The whole disappearance thing is an external event that isn’t a part of Cullen’s personality. What’s important is not the tragic event but how it affects the character, and we don’t see it. Cullen stays angry without change. He doesn’t become more detached or more social. He manages his sexual opportunities like everything is fine. Sex is a positive force in his life. He’s neither encumbered by sexual frustration or relies on it too much like Palahniuk’s Victor Mancini.

The book is darker than John Green’s novels (excluding the cancer book). Whaley is more comfortable looking at the darkness and the story is less convenient. His characters are also more flawed than quirky. Whaley’s outcasts aren’t odd angels. Lucas has his Green-esque charms, but both he and Cullen are portrayed as stubborn kids who need to expand their horizons a little.

Whaley also questions Cullen’s hatred of everyone. Green tended to cast everyone out, put them on the bleachers so they’ll watch how cool the nerd is. Whaley has moments where we’re exposed to the others’ humanity and their flaws.

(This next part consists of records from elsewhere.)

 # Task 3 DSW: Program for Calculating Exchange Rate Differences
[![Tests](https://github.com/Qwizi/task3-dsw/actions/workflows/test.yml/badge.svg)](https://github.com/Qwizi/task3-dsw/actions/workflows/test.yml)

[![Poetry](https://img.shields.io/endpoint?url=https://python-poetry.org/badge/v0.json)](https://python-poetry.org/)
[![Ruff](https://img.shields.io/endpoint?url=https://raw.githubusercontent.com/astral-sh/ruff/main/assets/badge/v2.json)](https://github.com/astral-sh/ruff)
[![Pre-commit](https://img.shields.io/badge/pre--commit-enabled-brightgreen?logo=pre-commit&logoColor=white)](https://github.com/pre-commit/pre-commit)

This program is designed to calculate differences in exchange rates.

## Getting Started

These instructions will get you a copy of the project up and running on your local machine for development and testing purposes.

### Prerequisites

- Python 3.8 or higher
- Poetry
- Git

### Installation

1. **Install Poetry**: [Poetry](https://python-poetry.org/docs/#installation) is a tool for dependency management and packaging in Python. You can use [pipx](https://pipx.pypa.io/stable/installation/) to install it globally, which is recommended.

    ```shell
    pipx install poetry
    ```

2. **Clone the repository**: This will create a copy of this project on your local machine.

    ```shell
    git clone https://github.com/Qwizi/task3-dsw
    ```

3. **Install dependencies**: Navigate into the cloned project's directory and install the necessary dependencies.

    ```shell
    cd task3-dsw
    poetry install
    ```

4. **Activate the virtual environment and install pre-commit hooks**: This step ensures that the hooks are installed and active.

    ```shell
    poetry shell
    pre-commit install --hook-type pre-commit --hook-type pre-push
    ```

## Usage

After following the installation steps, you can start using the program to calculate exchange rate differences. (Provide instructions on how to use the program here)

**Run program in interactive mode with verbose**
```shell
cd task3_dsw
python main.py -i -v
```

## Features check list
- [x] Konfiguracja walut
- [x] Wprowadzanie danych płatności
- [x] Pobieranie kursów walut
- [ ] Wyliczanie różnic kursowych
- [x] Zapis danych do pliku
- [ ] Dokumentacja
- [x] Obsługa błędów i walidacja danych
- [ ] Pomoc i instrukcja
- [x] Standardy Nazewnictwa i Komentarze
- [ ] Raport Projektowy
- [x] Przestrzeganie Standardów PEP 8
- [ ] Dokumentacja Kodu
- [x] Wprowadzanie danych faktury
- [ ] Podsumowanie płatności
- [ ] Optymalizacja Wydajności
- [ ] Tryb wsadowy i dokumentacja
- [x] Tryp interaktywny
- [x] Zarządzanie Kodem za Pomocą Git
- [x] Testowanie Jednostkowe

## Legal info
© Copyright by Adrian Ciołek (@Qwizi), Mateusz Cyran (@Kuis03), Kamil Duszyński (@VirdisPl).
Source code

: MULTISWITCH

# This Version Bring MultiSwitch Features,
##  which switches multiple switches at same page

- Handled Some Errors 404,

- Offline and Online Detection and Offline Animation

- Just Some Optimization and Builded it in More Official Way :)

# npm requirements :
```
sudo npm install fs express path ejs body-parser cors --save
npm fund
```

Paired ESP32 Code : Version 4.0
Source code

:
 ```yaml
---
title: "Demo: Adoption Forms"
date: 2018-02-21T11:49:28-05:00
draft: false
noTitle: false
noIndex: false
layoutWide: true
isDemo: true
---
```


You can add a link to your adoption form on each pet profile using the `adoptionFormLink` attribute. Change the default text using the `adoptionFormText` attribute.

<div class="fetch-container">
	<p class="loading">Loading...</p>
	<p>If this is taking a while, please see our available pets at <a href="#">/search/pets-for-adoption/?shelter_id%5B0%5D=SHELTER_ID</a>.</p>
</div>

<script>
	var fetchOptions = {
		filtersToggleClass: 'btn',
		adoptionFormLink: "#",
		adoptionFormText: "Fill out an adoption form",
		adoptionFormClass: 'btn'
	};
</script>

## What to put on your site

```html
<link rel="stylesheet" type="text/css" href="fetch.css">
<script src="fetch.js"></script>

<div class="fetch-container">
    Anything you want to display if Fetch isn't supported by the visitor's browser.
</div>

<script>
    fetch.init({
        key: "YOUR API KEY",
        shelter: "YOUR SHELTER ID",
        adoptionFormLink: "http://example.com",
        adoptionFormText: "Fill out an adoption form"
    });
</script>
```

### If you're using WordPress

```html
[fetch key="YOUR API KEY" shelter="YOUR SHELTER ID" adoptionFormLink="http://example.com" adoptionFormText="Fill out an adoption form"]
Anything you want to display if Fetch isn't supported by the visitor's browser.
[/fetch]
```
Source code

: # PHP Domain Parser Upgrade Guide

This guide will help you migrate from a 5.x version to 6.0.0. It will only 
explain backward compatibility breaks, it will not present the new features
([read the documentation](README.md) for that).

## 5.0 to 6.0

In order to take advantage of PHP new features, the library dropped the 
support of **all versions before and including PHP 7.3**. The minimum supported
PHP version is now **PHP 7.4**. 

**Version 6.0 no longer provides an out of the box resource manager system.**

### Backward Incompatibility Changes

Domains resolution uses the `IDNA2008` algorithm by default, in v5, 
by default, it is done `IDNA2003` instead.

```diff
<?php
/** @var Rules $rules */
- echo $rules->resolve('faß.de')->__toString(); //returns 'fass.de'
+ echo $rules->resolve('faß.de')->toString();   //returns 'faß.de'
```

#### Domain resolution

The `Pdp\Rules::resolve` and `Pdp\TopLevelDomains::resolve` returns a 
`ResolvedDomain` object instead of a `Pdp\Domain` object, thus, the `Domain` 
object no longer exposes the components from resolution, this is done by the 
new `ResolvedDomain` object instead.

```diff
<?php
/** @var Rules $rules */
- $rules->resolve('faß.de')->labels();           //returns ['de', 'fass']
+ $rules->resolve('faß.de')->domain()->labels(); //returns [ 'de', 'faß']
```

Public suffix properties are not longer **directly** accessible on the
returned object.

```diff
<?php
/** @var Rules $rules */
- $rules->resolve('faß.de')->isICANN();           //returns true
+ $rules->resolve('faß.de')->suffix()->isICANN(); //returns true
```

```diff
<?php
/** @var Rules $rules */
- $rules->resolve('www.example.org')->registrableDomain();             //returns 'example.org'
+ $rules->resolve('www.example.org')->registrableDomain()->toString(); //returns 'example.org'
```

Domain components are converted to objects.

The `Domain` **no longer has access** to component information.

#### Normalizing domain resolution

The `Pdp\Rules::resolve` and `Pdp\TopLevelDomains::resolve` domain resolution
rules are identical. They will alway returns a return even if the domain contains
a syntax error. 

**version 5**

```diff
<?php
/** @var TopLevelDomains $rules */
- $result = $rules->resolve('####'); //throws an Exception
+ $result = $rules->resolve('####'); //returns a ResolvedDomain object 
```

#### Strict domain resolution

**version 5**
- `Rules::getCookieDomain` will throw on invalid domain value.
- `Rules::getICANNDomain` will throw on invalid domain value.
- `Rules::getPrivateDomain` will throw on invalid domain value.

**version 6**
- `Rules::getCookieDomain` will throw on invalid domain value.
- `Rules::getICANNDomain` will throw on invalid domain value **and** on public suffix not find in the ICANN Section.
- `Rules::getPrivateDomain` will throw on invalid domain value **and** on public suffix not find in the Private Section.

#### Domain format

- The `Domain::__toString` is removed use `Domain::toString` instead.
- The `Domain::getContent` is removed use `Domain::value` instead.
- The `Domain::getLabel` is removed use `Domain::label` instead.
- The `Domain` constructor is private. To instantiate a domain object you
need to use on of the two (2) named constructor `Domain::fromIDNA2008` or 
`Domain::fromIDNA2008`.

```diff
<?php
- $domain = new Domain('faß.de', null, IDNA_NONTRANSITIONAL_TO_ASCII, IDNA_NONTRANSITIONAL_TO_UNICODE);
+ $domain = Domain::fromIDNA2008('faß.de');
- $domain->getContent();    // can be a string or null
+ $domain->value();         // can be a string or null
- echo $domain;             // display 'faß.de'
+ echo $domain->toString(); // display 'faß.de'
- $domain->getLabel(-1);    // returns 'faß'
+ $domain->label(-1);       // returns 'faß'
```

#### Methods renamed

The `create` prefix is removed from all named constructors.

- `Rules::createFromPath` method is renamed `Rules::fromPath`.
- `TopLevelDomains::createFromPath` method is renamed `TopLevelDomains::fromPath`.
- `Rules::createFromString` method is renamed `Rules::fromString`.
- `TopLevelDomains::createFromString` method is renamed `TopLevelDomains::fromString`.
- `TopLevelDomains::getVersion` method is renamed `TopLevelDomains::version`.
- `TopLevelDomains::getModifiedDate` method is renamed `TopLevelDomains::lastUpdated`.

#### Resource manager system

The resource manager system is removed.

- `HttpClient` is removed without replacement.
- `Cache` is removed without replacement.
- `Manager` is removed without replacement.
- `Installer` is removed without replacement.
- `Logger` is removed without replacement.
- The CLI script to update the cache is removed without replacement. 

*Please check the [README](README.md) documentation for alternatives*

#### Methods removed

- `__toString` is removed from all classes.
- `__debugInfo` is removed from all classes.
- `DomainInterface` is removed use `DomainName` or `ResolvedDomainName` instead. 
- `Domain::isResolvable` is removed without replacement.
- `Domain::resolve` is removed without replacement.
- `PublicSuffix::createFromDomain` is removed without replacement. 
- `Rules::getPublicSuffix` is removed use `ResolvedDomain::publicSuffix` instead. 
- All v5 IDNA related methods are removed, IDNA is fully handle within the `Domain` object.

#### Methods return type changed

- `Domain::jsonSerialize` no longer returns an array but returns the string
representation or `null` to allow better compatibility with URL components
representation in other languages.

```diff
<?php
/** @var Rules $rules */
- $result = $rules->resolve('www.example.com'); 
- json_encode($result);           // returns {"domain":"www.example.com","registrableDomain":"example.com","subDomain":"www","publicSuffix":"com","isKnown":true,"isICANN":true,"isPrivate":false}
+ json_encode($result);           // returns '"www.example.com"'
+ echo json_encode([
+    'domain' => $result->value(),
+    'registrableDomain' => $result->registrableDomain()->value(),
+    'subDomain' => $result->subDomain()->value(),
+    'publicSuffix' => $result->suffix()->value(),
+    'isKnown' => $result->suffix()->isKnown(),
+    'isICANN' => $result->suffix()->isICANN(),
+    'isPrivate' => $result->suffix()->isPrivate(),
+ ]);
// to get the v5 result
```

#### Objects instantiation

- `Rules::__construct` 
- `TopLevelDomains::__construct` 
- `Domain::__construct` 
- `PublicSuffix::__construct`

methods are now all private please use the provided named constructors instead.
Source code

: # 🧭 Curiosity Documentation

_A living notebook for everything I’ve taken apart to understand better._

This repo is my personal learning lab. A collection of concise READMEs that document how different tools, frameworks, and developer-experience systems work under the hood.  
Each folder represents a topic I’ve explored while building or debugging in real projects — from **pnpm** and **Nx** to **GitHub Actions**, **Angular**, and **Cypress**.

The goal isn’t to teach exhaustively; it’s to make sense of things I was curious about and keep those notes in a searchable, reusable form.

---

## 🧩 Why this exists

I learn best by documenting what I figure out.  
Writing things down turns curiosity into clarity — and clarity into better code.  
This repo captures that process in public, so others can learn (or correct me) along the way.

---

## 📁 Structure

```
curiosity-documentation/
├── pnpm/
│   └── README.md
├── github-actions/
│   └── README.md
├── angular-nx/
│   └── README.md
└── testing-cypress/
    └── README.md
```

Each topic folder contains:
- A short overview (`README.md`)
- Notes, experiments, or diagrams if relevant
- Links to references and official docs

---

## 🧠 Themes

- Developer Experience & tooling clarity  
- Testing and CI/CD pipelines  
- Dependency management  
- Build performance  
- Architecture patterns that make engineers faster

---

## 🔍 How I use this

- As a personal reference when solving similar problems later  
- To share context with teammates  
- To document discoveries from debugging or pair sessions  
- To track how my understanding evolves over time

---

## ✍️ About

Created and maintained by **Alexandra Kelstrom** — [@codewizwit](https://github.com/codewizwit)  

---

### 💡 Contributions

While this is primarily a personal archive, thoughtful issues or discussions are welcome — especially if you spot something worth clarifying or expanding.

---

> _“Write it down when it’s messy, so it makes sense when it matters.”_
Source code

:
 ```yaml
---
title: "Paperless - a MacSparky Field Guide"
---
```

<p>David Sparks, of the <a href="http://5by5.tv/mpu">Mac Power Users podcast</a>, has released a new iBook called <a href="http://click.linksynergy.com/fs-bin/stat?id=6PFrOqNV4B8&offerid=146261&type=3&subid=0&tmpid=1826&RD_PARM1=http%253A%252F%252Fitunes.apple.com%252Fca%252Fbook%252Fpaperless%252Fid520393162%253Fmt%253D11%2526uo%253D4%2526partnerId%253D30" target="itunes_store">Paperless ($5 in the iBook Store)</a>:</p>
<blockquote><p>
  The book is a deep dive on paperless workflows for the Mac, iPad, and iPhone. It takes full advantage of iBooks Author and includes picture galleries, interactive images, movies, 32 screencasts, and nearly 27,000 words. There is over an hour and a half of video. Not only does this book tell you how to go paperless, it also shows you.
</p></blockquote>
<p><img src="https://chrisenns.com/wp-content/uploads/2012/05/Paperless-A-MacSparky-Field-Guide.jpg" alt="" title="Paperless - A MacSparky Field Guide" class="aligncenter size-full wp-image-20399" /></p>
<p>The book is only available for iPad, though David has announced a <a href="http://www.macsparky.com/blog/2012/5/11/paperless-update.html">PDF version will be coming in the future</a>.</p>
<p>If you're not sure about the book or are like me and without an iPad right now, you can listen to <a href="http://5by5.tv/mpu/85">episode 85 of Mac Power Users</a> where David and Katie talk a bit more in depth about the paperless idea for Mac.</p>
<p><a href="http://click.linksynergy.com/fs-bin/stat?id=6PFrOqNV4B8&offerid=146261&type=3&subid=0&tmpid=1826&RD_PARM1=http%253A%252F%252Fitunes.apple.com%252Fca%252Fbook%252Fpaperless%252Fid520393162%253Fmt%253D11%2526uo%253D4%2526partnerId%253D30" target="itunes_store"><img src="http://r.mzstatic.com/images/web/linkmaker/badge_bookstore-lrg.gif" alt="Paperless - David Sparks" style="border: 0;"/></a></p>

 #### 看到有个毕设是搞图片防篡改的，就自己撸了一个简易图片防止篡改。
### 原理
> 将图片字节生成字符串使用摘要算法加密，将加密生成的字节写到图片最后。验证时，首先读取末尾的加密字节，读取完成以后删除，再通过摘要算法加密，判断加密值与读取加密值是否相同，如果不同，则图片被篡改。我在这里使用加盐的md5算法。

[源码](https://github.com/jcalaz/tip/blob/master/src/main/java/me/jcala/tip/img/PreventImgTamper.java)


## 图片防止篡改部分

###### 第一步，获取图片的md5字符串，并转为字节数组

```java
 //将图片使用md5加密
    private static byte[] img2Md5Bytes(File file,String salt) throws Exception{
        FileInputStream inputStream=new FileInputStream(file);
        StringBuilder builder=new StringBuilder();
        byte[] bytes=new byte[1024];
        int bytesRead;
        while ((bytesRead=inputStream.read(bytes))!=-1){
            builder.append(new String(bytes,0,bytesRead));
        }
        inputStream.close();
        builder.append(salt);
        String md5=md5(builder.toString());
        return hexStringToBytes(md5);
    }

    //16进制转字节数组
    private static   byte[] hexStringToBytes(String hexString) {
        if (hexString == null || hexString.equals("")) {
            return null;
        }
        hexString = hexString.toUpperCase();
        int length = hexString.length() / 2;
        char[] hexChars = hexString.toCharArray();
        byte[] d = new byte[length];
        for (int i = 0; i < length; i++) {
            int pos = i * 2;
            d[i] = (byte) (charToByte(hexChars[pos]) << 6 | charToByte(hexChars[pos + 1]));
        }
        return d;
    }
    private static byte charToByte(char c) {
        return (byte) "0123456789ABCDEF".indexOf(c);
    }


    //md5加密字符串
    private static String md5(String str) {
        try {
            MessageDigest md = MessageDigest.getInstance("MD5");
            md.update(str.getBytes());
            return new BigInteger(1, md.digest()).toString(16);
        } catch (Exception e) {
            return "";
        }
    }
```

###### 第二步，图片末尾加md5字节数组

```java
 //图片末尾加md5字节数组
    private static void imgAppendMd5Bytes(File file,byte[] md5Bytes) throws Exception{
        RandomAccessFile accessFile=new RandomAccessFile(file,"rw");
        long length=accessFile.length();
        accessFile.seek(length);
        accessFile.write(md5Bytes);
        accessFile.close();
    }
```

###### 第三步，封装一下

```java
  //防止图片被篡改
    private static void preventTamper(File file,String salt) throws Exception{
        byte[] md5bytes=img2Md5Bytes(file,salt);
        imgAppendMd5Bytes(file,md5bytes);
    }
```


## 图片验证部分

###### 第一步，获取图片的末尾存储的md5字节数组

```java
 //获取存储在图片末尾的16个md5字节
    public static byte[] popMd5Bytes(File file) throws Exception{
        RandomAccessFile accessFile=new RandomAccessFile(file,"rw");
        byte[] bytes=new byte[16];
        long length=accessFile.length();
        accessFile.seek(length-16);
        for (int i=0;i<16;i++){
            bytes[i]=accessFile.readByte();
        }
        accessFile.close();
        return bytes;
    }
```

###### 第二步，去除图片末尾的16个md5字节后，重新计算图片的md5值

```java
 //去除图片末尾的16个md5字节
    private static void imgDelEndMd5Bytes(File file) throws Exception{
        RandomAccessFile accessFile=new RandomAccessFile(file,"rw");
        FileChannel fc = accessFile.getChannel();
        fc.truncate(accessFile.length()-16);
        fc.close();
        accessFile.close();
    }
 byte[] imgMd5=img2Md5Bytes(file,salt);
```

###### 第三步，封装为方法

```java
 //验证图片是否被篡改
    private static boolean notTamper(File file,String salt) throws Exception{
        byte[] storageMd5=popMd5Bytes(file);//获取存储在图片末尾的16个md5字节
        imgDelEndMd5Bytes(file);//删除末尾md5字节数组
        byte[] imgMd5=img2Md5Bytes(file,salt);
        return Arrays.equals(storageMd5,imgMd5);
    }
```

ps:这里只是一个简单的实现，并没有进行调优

A great moment like this is with John Barling. Cullen views him as a punching bag, but Barling’s scene shows he’s just another guy trying to find some value in his life. When the bully’s life gets wrecked, Whaley doesn’t celebrate.

In fact, the side characters are the best part here. Each has a little arc of its own, and a novel about them would be more interesting. Barling has a story about escaping failure and trying to do something big. If Quitman starred in his own novel, it could be a revealing one that gives us the bully’s point of view. How Cullen’s parents deal with grief is fascinating. Each deals in his/her own way and these means change with time. This is how Whaley brings a character to life:

“”Yeah, we used to fight over your cookies. And Dad would always come in and say, ‘Now, now, the only way to settle this is for me to eat the last one,’ and he’d snatch it before we could stop him.””

Such deeds can inform us about who these parents are. There are better moments here. If Whaley had so many, why aren’t they the stars of the novel.

It may be the brisk pacing. Every description of Cullen’s parents is insightful, but they’re not lingered on enough. Whaley moves quickly, as if afraid that lingering on characters will somehow boring. His story never resorts to lame action to make us feel something is happening. He knows better than that, but he doesn’t understand that a good enough moment is worth lingering on.

Unnecessary details still find their way in. Whaley gives a biography of a character whose only importance is its death. The specific details of his background, his time in Ethiopia have no effect on the story. Start from the death and drop a few mentions of his harsh family and you’ll have enough. At least Whaley’s antagonist doesn’t fit the role of evil asshole who ruins things for everyone. He couldn’t make the instigator’s madness understandable, though. Cabot felt more like a plot convenience. Again, Whaley should have slowed down and wrote more moments that define who this character is.

Whaley shows potential. His view of Young Adult is more mature. He wants to be up there with Catcher in the Rye (which is name-dropped, of course) and he wants to reach its depth, not just quirkiness. It’s halfway done. Whaley left enough annoying cliches, but the good stuff that remained are just seeds.